Using async API can re-order the arrival of packets.

dontech commented 9 months ago

Found during the investigation of: https://github.com/mcuee/libusb-win32/issues/51

@dontech Well, I quickly modified my loopback test program for handling multiple transfers at once, but it doesn't show the issue...

The difference in between this simple version and my full application is that in loopback test each transfer has a fixed constant buffer pointer and buffer contents are verified sequentially, given transfer callback all happens within the same "handling thread". Given that verifying buffers is a "long" process, I am suspecting that all transfers are done while I am verifying the first one, I then resubmit it, verify the second, etc. but de facto there might be only one active transfer at a time.

In my full application what I do is that, in callback function, I put the transfer buffer pointer into a list then quickly allocate a new buffer, set the transfer buffer pointer with it and submit the transfer again.

I will try to improve loopback test for simulating this, but it might not be easy.

In the meantime: do you have any idea how your changes could create the behavior I am observing? Thanks.

dontech commented 9 months ago

Hi @sonatique

OK, I think i know what is going on. The problem here is that you rack up 10 transfers which are all directly submitted to the underlying driver (USBD).

Since the last patch, each transfer is broken into several USBD requests (like usbk). When you submit multiple requests at the same time, there is no guarantee that the reads will be done in order.

So the first transfer might do:

1: packet 1, packet 2, packet 6

And second will do:

2: packet 3, packet 4, packet 5

Are you sure you are missing data, and that they are not just out of order?

Thanks,

/pedro

dontech commented 9 months ago

@dontech : thanks for the explanation. No, I am not sure at all that I am missing data vs disordered. I didn't investigate more as I wanted to reproduce with the simpler "loopback test", but to no avail so far.

I guess your explanation is absolutely correct, but then, this is a big problem, at least for met (and for other people using more than one concurrent transfers) ... :-(

I tested with libusbK.sys and I have no issues: I can have multiple concurrent transfers, each of 2MBytes or so...

Thanks.

Do you think that there is any chance that you could fix this while retaining the possibility of having transfer >64K?

dontech commented 9 months ago

Just verified it. This is exactly what is happening.

libusb0-sys:[transfer_complete] sequence 7: 64 bytes transmitted, maximum_packet_size=64, totalLength=128 libusb0-sys:[transfer_complete] sequence 8: 64 bytes transmitted, maximum_packet_size=64, totalLength=64 libusb0-sys:[transfer_complete] sequence 7: 0 bytes transmitted, maximum_packet_size=64, totalLength=64 libusb0-sys:[transfer_complete] sequence 7: 64 bytes transmitted, maximum_packet_size=64, totalLength=64 libusb0-sys:[transfer_complete] sequence 9: 8000 bytes transmitted, maximum_packet_size=64, totalLength=8000

We cannot fix this without serializing what goes into the driver. We could put a lock on it or something.
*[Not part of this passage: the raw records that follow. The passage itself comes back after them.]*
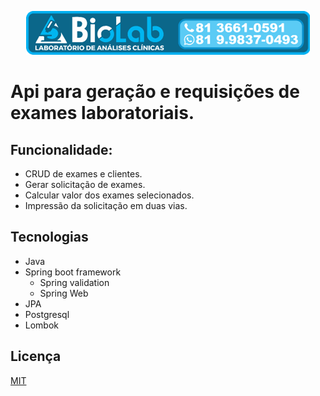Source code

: <p align="center">
  <img src="biolab-frontend/src/assets/biolab_logo.png" />
</p>

# Api para geração e requisições de exames laboratoriais.

## Funcionalidade:

 - CRUD de exames e clientes.
 - Gerar solicitação de exames.
 - Calcular valor dos exames selecionados.
 - Impressão da solicitação em duas vias.
 
## Tecnologias
- Java
- Spring boot framework
  - Spring validation
  - Spring Web   
- JPA
- Postgresql
- Lombok

## Licença
[MIT](https://choosealicense.com/licenses/mit/)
dontech commented 9 months ago

The basic problem is that you expect the data to arrive in the same order as your read requests.

Yes, indeed. There have been several discussion on libusb-1.0 github regarding whether this is guaranteed to happen in all cases, and the conclusion was: yes.

And in fact it is the case with latest official libusb-win32 release.

Looks like I'll have to choose in between more than one transfer or transfer size >64K... Damned.

dontech commented 9 months ago

Looks like I'll have to choose in between more than one transfer or transfer size >64K... Damned.

Its not related to 64K directly. It is related to the endpoint size. In my case I reproduced it with an endpoint size of just 64 bytes.

Why do you need all those queued requests? Do they actually help performance?

dontech commented 9 months ago

@dontech

What I meant is that I have to choose to either stay with current official release and have more than one buffer but of no more than 64KByte in size, or to use the latest patch to use an arbitrary large buffer size but only one at at time...

Well, I technically do not need 16 buffers, it's an old number put here to be sure it was large enough. My recent tests with a USB3 device producing sustained 180MBytes/s indicate that my sweet spot is 3 buffers of 2MBytes each. With less buffers I cannot cope with 180MBytes/s, smaller buffers increase CPU consumption. That is why I really hope to have libusb0.sys supporting my ideal configuration.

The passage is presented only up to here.